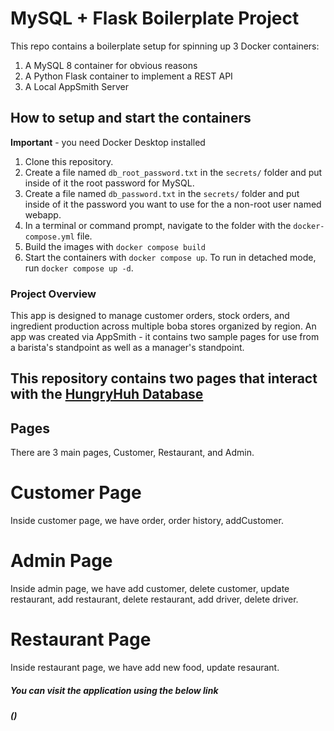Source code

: # MySQL + Flask Boilerplate Project

This repo contains a boilerplate setup for spinning up 3 Docker containers: 
1. A MySQL 8 container for obvious reasons
1. A Python Flask container to implement a REST API
1. A Local AppSmith Server

## How to setup and start the containers
**Important** - you need Docker Desktop installed

1. Clone this repository.  
1. Create a file named `db_root_password.txt` in the `secrets/` folder and put inside of it the root password for MySQL. 
1. Create a file named `db_password.txt` in the `secrets/` folder and put inside of it the password you want to use for the a non-root user named webapp. 
1. In a terminal or command prompt, navigate to the folder with the `docker-compose.yml` file.  
1. Build the images with `docker compose build`
1. Start the containers with `docker compose up`.  To run in detached mode, run `docker compose up -d`. 



### Project Overview
This app is designed to manage customer orders, stock orders, and ingredient production across multiple boba stores organized by region. An app was created via AppSmith - it contains two sample pages for use from a barista's standpoint as well as a manager's standpoint. 


## This repository contains two pages that interact with the [HungryHuh Database](https://github.com/yutong2000/23f-project-boilerplate)


## Pages
There are 3 main pages, Customer, Restaurant, and Admin.

# Customer Page
Inside customer page, we have order, order history, addCustomer.

# Admin Page
Inside admin page, we have add customer, delete customer, update restaurant, add restaurant, delete restaurant, add driver, delete driver.

# Restaurant Page
Inside restaurant page, we have add new food, update resaurant.

##### You can visit the application using the below link
##### ()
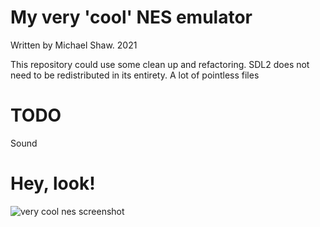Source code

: # My very 'cool' NES emulator

Written by Michael Shaw. 2021

This repository could use some clean up and refactoring. SDL2 does not need to be redistributed in its entirety. A lot of pointless files

# TODO
Sound

# Hey, look!

![very cool nes screenshot](https://michaelsshaw.com/public/nes-01.png)


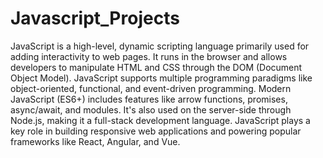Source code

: # Javascript_Projects

JavaScript is a high-level, dynamic scripting language primarily used for adding interactivity to web pages. It runs in the browser and allows developers to manipulate HTML and CSS through the DOM (Document Object Model). JavaScript supports multiple programming paradigms like object-oriented, functional, and event-driven programming. Modern JavaScript (ES6+) includes features like arrow functions, promises, async/await, and modules. It's also used on the server-side through Node.js, making it a full-stack development language. JavaScript plays a key role in building responsive web applications and powering popular frameworks like React, Angular, and Vue.
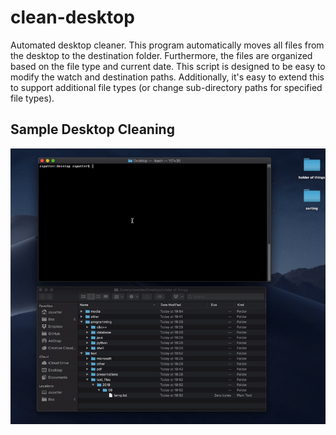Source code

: # clean-desktop
Automated desktop cleaner. This program automatically moves all files from the desktop to the destination folder. Furthermore, the files are organized based on the file type and current date. This script is designed to be easy to modify the watch and destination paths. Additionally, it's easy to extend this to support additional file types (or change sub-directory paths for specified file types). 

## Sample Desktop Cleaning
<p align=center>
  <img src=./sample.gif alt=sample desktop cleaning>
</p>
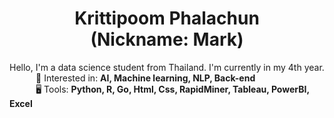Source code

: <h1 align='center'>Krittipoom Phalachun<br>(Nickname: Mark)</h1>

Hello, I'm a data science student from Thailand. I'm currently in my 4th year.
<br>&emsp;&emsp;&emsp;👀 Interested in: <b>AI, Machine learning, NLP, Back-end</b>
<br>&emsp;&emsp;&emsp;🖥️ Tools: <b>Python, R, Go, Html, Css, RapidMiner, Tableau, PowerBI, Excel
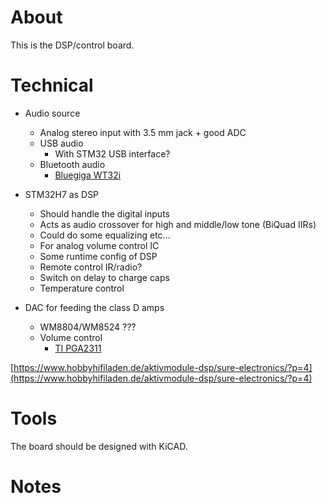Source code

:# About
This is the DSP/control board.  

# Technical
- Audio source
  - Analog stereo input with 3.5 mm jack + good ADC
  - USB audio
    - With STM32 USB interface?
  - Bluetooth audio
    - [Bluegiga WT32i](https://www.silabs.com/products/wireless/bluetooth/bluetooth-classic-modules/wt32i-bluetooth-audio-module)

- STM32H7 as DSP
  - Should handle the digital inputs
  - Acts as audio crossover for high and middle/low tone (BiQuad IIRs)
  - Could do some equalizing etc...
  - For analog volume control IC
  - Some runtime config of DSP
  - Remote control IR/radio?
  - Switch on delay to charge caps
  - Temperature control

- DAC for feeding the class D amps
  - WM8804/WM8524 ???
  - Volume control
    - [TI PGA2311](http://www.ti.com/lit/ds/symlink/pga2311.pdf)


[https://www.hobbyhifiladen.de/aktivmodule-dsp/sure-electronics/?p=4](https://www.hobbyhifiladen.de/aktivmodule-dsp/sure-electronics/?p=4)

# Tools
The board should be designed with KiCAD.

# Notes

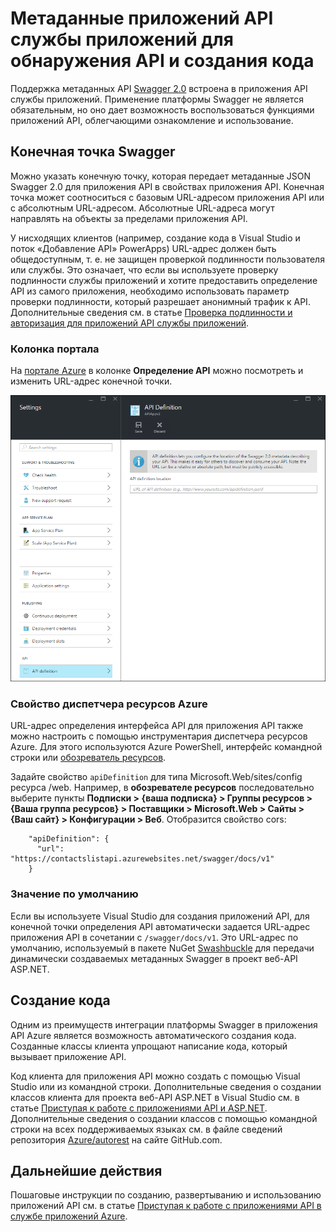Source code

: <properties
	pageTitle="Метаданные приложений API службы приложений для обнаружения API и создания кода | Microsoft Azure"
	description="Узнайте, как приложения API в службе приложений Azure используют метаданные Swagger для упрощения обнаружения API и создания кода."
	services="app-service\api"
	documentationCenter=".net"
	authors="tdykstra"
	manager="wpickett"
	editor=""/>

<tags
	ms.service="app-service-api"
	ms.workload="na"
	ms.tgt_pltfrm="na"
	ms.devlang="na"
	ms.topic="get-started-article"
	ms.date="11/25/2015"
	ms.author="tdykstra"/>

# Метаданные приложений API службы приложений для обнаружения API и создания кода 

Поддержка метаданных API [Swagger 2.0](http://swagger.io/) встроена в приложения API службы приложений. Применение платформы Swagger не является обязательным, но оно дает возможность воспользоваться функциями приложений API, облегчающими ознакомление и использование.

## Конечная точка Swagger

Можно указать конечную точку, которая передает метаданные JSON Swagger 2.0 для приложения API в свойствах приложения API. Конечная точка может соотноситься с базовым URL-адресом приложения API или с абсолютным URL-адресом. Абсолютные URL-адреса могут направлять на объекты за пределами приложения API.

У нисходящих клиентов (например, создание кода в Visual Studio и поток «Добавление API» PowerApps) URL-адрес должен быть общедоступным, т. е. не защищен проверкой подлинности пользователя или службы. Это означает, что если вы используете проверку подлинности службы приложений и хотите предоставить определение API из самого приложения, необходимо использовать параметр проверки подлинности, который разрешает анонимный трафик к API. Дополнительные сведения см. в статье [Проверка подлинности и авторизация для приложений API службы приложений](app-service-api-authentication.md).

### Колонка портала

На [портале Azure](https://portal.azure.com/) в колонке **Определение API** можно посмотреть и изменить URL-адрес конечной точки.

![](./media/app-service-api-metadata/apidefblade.png)

### Свойство диспетчера ресурсов Azure

URL-адрес определения интерфейса API для приложения API также можно настроить с помощью инструментария диспетчера ресурсов Azure. Для этого используются Azure PowerShell, интерфейс командной строки или [обозреватель ресурсов](https://resources.azure.com/).

Задайте свойство `apiDefinition` для типа Microsoft.Web/sites/config ресурса <site name>/web. Например, в **обозревателе ресурсов** последовательно выберите пункты **Подписки > {ваша подписка} > Группы ресурсов > {Ваша группа ресурсов} > Поставщики > Microsoft.Web > Сайты > {Ваш сайт} > Конфигурации > Веб**. Отобразится свойство cors:

		"apiDefinition": {
		  "url": "https://contactslistapi.azurewebsites.net/swagger/docs/v1"
		}

### Значение по умолчанию

Если вы используете Visual Studio для создания приложений API, для конечной точки определения API автоматически задается URL-адрес приложения API в сочетании с `/swagger/docs/v1`. Это URL-адрес по умолчанию, используемый в пакете NuGet [Swashbuckle](https://www.nuget.org/packages/Swashbuckle) для передачи динамически создаваемых метаданных Swagger в проект веб-API ASP.NET.

## Создание кода

Одним из преимуществ интеграции платформы Swagger в приложения API Azure является возможность автоматического создания кода. Созданные классы клиента упрощают написание кода, который вызывает приложение API.

Код клиента для приложения API можно создать с помощью Visual Studio или из командной строки. Дополнительные сведения о создании классов клиента для проекта веб-API ASP.NET в Visual Studio см. в статье [Приступая к работе с приложениями API и ASP.NET](app-service-api-dotnet-get-started.md#codegen). Дополнительные сведения о создании классов с помощью командной строки на всех поддерживаемых языках см. в файле сведений репозитория [Azure/autorest](https://github.com/azure/autorest) на сайте GitHub.com.
 
## Дальнейшие действия

Пошаговые инструкции по созданию, развертыванию и использованию приложений API см. в статье [Приступая к работе с приложениями API в службе приложений Azure](app-service-api-dotnet-get-started.md).

<!---HONumber=AcomDC_1210_2015-->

==============================

| EXERCISE GOAL |
Make a copy of each line in the records above that has the word "very".

| RESPONSE |
: # My very 'cool' NES emulator
![very cool nes screenshot](https://michaelsshaw.com/public/nes-01.png)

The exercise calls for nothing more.